Just because the code sets no rule does not mean something is a good idea. Npw, if you are saying circuit length is a design issue- well, I couldn't agree more.
As for protecting the conductros:
We base our voltage drop calculations on the load imposed. A small load will result in little voltage drop.
Probably the biggest weakness in voltage drop calculations is that they are based upon the RESISTANCE of the conductor. Resistance is fine- when you're using DC. We're not- we use AC. That means IMPEDANCE is an issue.

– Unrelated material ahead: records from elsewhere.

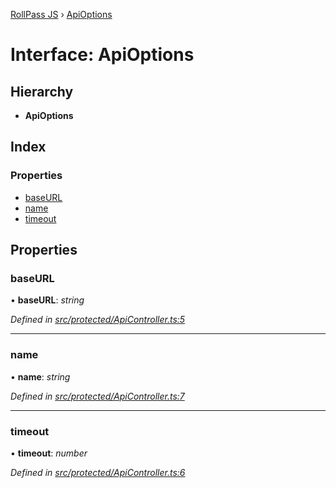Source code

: [RollPass JS](../README.md) › [ApiOptions](apioptions.md)

# Interface: ApiOptions

## Hierarchy

* **ApiOptions**

## Index

### Properties

* [baseURL](apioptions.md#baseurl)
* [name](apioptions.md#name)
* [timeout](apioptions.md#timeout)

## Properties

###  baseURL

• **baseURL**: *string*

*Defined in [src/protected/ApiController.ts:5](https://github.com/RollPass/rollpass-js/blob/0cb2eb5/src/protected/ApiController.ts#L5)*

___

###  name

• **name**: *string*

*Defined in [src/protected/ApiController.ts:7](https://github.com/RollPass/rollpass-js/blob/0cb2eb5/src/protected/ApiController.ts#L7)*

___

###  timeout

• **timeout**: *number*

*Defined in [src/protected/ApiController.ts:6](https://github.com/RollPass/rollpass-js/blob/0cb2eb5/src/protected/ApiController.ts#L6)*
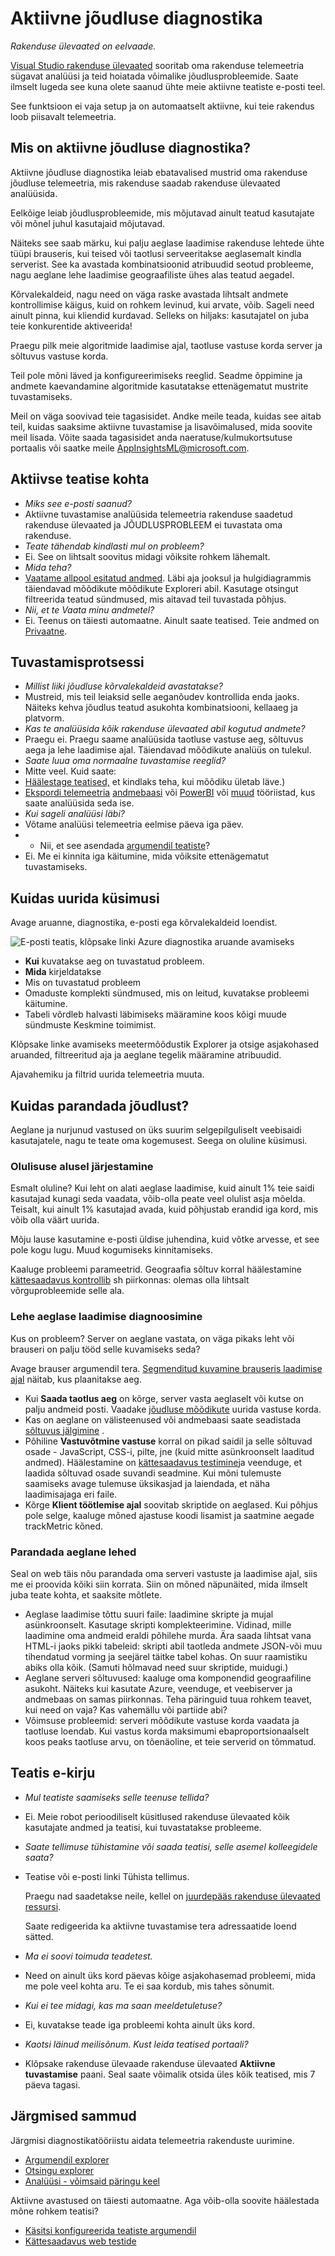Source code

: <properties 
    pageTitle="Rakenduse ülevaated: Aktiivne jõudluse diagnostika | Microsoft Azure'i" 
    description="Rakenduse ülevaated sooritab oma rakenduse telemeetria sügavat analüüsi ja hoiatab potentsiaalseid probleeme." 
    services="application-insights" 
    documentationCenter="windows"
    authors="antonfrMSFT" 
    manager="douge"/>

<tags 
    ms.service="application-insights" 
    ms.workload="tbd" 
    ms.tgt_pltfrm="ibiza" 
    ms.devlang="na" 
    ms.topic="article" 
    ms.date="08/31/2016" 
    ms.author="awills"/>

#  <a name="proactive-performance-diagnostics"></a>Aktiivne jõudluse diagnostika

*Rakenduse ülevaated on eelvaade.*

[Visual Studio rakenduse ülevaated](app-insights-overview.md) sooritab oma rakenduse telemeetria sügavat analüüsi ja teid hoiatada võimalike jõudlusprobleemide. Saate ilmselt lugeda see kuna olete saanud ühte meie aktiivne teatiste e-posti teel. 

See funktsioon ei vaja setup ja on automaatselt aktiivne, kui teie rakendus loob piisavalt telemeetria.


## <a name="what-are-proactive-performance-diagnostics"></a>Mis on aktiivne jõudluse diagnostika?

Aktiivne jõudluse diagnostika leiab ebatavalised mustrid oma rakenduse jõudluse telemeetria, mis rakenduse saadab rakenduse ülevaated analüüsida. 

Eelkõige leiab jõudlusprobleemide, mis mõjutavad ainult teatud kasutajate või mõnel juhul kasutajaid mõjutavad.

Näiteks see saab märku, kui palju aeglase laadimise rakenduse lehtede ühte tüüpi brauseris, kui teised või taotlusi serveeritakse aeglasemalt kindla serverist. See ka avastada kombinatsioonid atribuudid seotud probleeme, nagu aeglane lehe laadimise geograafiliste ühes alas teatud aegadel.

Kõrvalekaldeid, nagu need on väga raske avastada lihtsalt andmete kontrollimise käigus, kuid on rohkem levinud, kui arvate, võib. Sageli need ainult pinna, kui kliendid kurdavad. Selleks on hiljaks: kasutajatel on juba teie konkurentide aktiveerida!

Praegu pilk meie algoritmide laadimise ajal, taotluse vastuse korda server ja sõltuvus vastuse korda.  

Teil pole mõni läved ja konfigureerimiseks reeglid. Seadme õppimine ja andmete kaevandamine algoritmide kasutatakse ettenägematut mustrite tuvastamiseks. 

Meil on väga soovivad teie tagasisidet. Andke meile teada, kuidas see aitab teil, kuidas saaksime aktiivne tuvastamise ja lisavõimalused, mida soovite meil lisada. Võite saada tagasisidet anda naeratuse/kulmukortsutuse portaalis või saatke meile AppInsightsML@microsoft.com. 

## <a name="about-the-proactive-alert"></a>Aktiivse teatise kohta

* *Miks see e-posti saanud?*
 * Aktiivne tuvastamise analüüsida telemeetria rakenduse saadetud rakenduse ülevaated ja JÕUDLUSPROBLEEM ei tuvastata oma rakenduse. 
* *Teate tähendab kindlasti mul on probleem?*
 * Ei. See on lihtsalt soovitus midagi võiksite rohkem lähemalt. 
* *Mida teha?*
 * [Vaatame allpool esitatud andmed](#responding-to-an-alert). Läbi aja jooksul ja hulgidiagrammis täiendavad mõõdikute mõõdikute Exploreri abil. Kasutage otsingut filtreerida teatud sündmused, mis aitavad teil tuvastada põhjus. 
* *Nii, et te Vaata minu andmetel?*
 * Ei. Teenus on täiesti automaatne. Ainult saate teatised. Teie andmed on [Privaatne](app-insights-data-retention-privacy.md).


## <a name="the-detection-process"></a>Tuvastamisprotsessi

* *Millist liiki jõudluse kõrvalekaldeid avastatakse?*
 * Mustreid, mis teil leiaksid selle aeganõudev kontrollida enda jaoks. Näiteks kehva jõudlus teatud asukohta kombinatsiooni, kellaaeg ja platvorm.
* *Kas te analüüsida kõik rakenduse ülevaated abil kogutud andmete?*
 * Praegu ei. Praegu saame analüüsida taotluse vastuse aeg, sõltuvus aega ja lehe laadimise ajal. Täiendavad mõõdikute analüüs on tulekul. 
* *Saate luua oma normaalne tuvastamise reeglid?*
 * Mitte veel. Kuid saate:
 * [Häälestage teatised,](app-insights-alerts.md) et kindlaks teha, kui mõõdiku ületab läve.)
 * [Ekspordi telemeetria](app-insights-export-telemetry.md) [andmebaasi](app-insights-code-sample-export-sql-stream-analytics.md) või [PowerBI](app-insights-export-power-bi.md) või [muud](app-insights-code-sample-export-telemetry-sql-database.md) tööriistad, kus saate analüüsida seda ise.
* *Kui sageli analüüsi läbi?*
 * Võtame analüüsi telemeetria eelmise päeva iga päev.
* * Nii, et see asendada [argumendil teatiste](app-insights-alerts.md)?
 * Ei.  Me ei kinnita iga käitumine, mida võiksite ettenägematut tuvastamiseks.

## <a name="how-to-investigate-the-issues-raised"></a>Kuidas uurida küsimusi

Avage aruanne, diagnostika, e-posti ega kõrvalekaldeid loendist.

![E-posti teatis, klõpsake linki Azure diagnostika aruande avamiseks](./media/app-insights-proactive-performance-diagnostics/03.png)


* **Kui** kuvatakse aeg on tuvastatud probleem.
* **Mida** kirjeldatakse
 * Mis on tuvastatud probleem
 * Omaduste komplekti sündmused, mis on leitud, kuvatakse probleemi käitumine.
* Tabeli võrdleb halvasti läbimiseks määramine koos kõigi muude sündmuste Keskmine toimimist.

Klõpsake linke avamiseks meetermõõdustik Explorer ja otsige asjakohased aruanded, filtreeritud aja ja aeglane tegelik määramine atribuudid.

Ajavahemiku ja filtrid uurida telemeetria muuta.

## <a name="how-can-i-improve-performance"></a>Kuidas parandada jõudlust?

Aeglane ja nurjunud vastused on üks suurim selgepilguliselt veebisaidi kasutajatele, nagu te teate oma kogemusest. Seega on oluline küsimusi.

### <a name="triage"></a>Olulisuse alusel järjestamine

Esmalt oluline? Kui leht on alati aeglase laadimise, kuid ainult 1% teie saidi kasutajad kunagi seda vaadata, võib-olla peate veel olulist asja mõelda. Teisalt, kui ainult 1% kasutajad avada, kuid põhjustab erandid iga kord, mis võib olla väärt uurida.

Mõju lause kasutamine e-posti üldise juhendina, kuid võtke arvesse, et see pole kogu lugu. Muud kogumiseks kinnitamiseks.

Kaaluge probleemi parameetrid. Geograafia sõltuv korral häälestamine [kättesaadavus kontrollib](app-insights-monitor-web-app-availability.md) sh piirkonnas: olemas olla lihtsalt võrguprobleemide selle ala. 

### <a name="diagnose-slow-page-loads"></a>Lehe aeglase laadimise diagnoosimine 

Kus on probleem? Server on aeglane vastata, on väga pikaks leht või brauseri on palju tööd selle kuvamiseks seda?

Avage brauser argumendil tera. [Segmenditud kuvamine brauseris laadimise ajal](app-insights-javascript.md#explore-your-data) näitab, kus plaanitakse aeg. 

* Kui **Saada taotlus aeg** on kõrge, server vasta aeglaselt või kutse on palju andmeid posti. Vaadake [jõudluse mõõdikute](app-insights-web-monitor-performance.md#metrics) uurida vastuse korda. 
* Kas on aeglane on välisteenused või andmebaasi saate seadistada [sõltuvus jälgimine](app-insights-dependencies.md) .
* Põhiline **Vastuvõtmine vastuse** korral on pikad saidil ja selle sõltuvad osade - JavaScript, CSS-i, pilte, jne (kuid mitte asünkroonselt laaditud andmed). Häälestamine on [kättesaadavus testimine](app-insights-monitor-web-app-availability.md)ja veenduge, et laadida sõltuvad osade suvandi seadmine. Kui mõni tulemuste saamiseks avage tulemuse üksikasjad ja laiendada, et näha laadimisajaga eri faile.
* Kõrge **Klient töötlemise ajal** soovitab skriptide on aeglased. Kui põhjus pole selge, kaaluge mõned ajastuse koodi lisamist ja saatmine aegade trackMetric kõned.

### <a name="improve-slow-pages"></a>Parandada aeglane lehed

Seal on web täis nõu parandada oma serveri vastuste ja laadimise ajal, siis me ei proovida kõiki siin korrata. Siin on mõned näpunäited, mida ilmselt juba teate kohta, et saaksite mõtlete.

* Aeglase laadimise tõttu suuri faile: laadimine skripte ja mujal asünkroonselt. Kasutage skripti komplekteerimine. Vidinad, mille laadimine oma andmeid eraldi põhilehe murda. Ära saada lihtsat vana HTML-i jaoks pikki tabeleid: skripti abil taotleda andmete JSON-või muu tihendatud vorming ja seejärel täitke tabel kohas. On suur raamistiku abiks olla kõik. (Samuti hõlmavad need suur skriptide, muidugi.)
* Aeglane serveri sõltuvused: kaaluge oma komponendid geograafiline asukoht. Näiteks kui kasutate Azure, veenduge, et veebiserver ja andmebaas on samas piirkonnas. Teha päringuid tuua rohkem teavet, kui need on vaja? Kas vahemällu või partiide abi?
* Võimsuse probleemid: serveri mõõdikute vastuse korda vaadata ja taotluse loendab. Kui vastus korda maksimumi ebaproportsionaalselt koos peaks taotluse arvu, on tõenäoline, et teie serverid on tõmmatud. 


## <a name="notification-emails"></a>Teatis e-kirju

* *Mul teatiste saamiseks selle teenuse tellida?*
 * Ei. Meie robot perioodiliselt küsitlused rakenduse ülevaated kõik kasutajate andmed ja teatisi, kui tuvastatakse probleeme.
* *Saate tellimuse tühistamine või saada teatisi, selle asemel kolleegidele saata?*
 * Teatise või e-posti linki Tühista tellimus. 
 
    Praegu nad saadetakse neile, kellel on [juurdepääs rakenduse ülevaated ressursi](app-insights-resources-roles-access-control.md).

    Saate redigeerida ka aktiivne tuvastamise tera adressaatide loend sätted.
* *Ma ei soovi toimuda teadetest.*
 * Need on ainult üks kord päevas kõige asjakohasemad probleemi, mida me pole veel kohta aru. Te ei saa kordub, mis tahes sõnumit.
* *Kui ei tee midagi, kas ma saan meeldetuletuse?*
 * Ei, kuvatakse teade iga probleemi kohta ainult üks kord. 
* *Kaotsi läinud meilisõnum. Kust leida teatised portaali?*
 * Klõpsake rakenduse ülevaade rakenduse ülevaated **Aktiivne tuvastamise** paani. Seal saate võimalik otsida üles kõik teatised, mis 7 päeva tagasi.


## <a name="next-steps"></a>Järgmised sammud

Järgmisi diagnostikatööriistu aidata telemeetria rakenduste uurimine.

* [Argumendil explorer](app-insights-metrics-explorer.md)
* [Otsingu explorer](app-insights-diagnostic-search.md)
* [Analüüsi - võimsaid päringu keel](app-insights-analytics-tour.md)

Aktiivne avastused on täiesti automaatne. Aga võib-olla soovite häälestada mõne rohkem teatisi?

* [Käsitsi konfigureerida teatiste argumendil](app-insights-alerts.md)
* [Kättesaadavus web testide](app-insights-monitor-web-app-availability.md) 

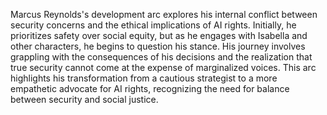 Marcus Reynolds's development arc explores his internal conflict between security concerns and the ethical implications of AI rights. Initially, he prioritizes safety over social equity, but as he engages with Isabella and other characters, he begins to question his stance. His journey involves grappling with the consequences of his decisions and the realization that true security cannot come at the expense of marginalized voices. This arc highlights his transformation from a cautious strategist to a more empathetic advocate for AI rights, recognizing the need for balance between security and social justice.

A real world example I once saw: A 350 ft. circuit, #12 wire in 1/2" EMT, had a short between the wire and the pipe. Rather than trip the breaker, the fault continued.... in the process, it cut an extermely neat slot in the side of the EMT. After 'plasma cutting' for about 1/2 inch, it appears the wire bent too far from the pipe for the arc to continue, and the fault ended. Now, this exposed wire end was still "hot"; but, as the wire had been severed by the fault, parts of the circuit downstream from it no longer had power.
Using the GEMI program, one can see that, at the length involved, one could no longer rely upon the breaker to function under a 40 amp fault.
Now, for those of you who know how to weld, it is no surprise the 120 volts and 40 amps is plenty of electricity to work with.
I submit that an arc that will burn through steel is certainly a safety hazard. After a certain length of run, we need to consider whether the breaker will operate when needed.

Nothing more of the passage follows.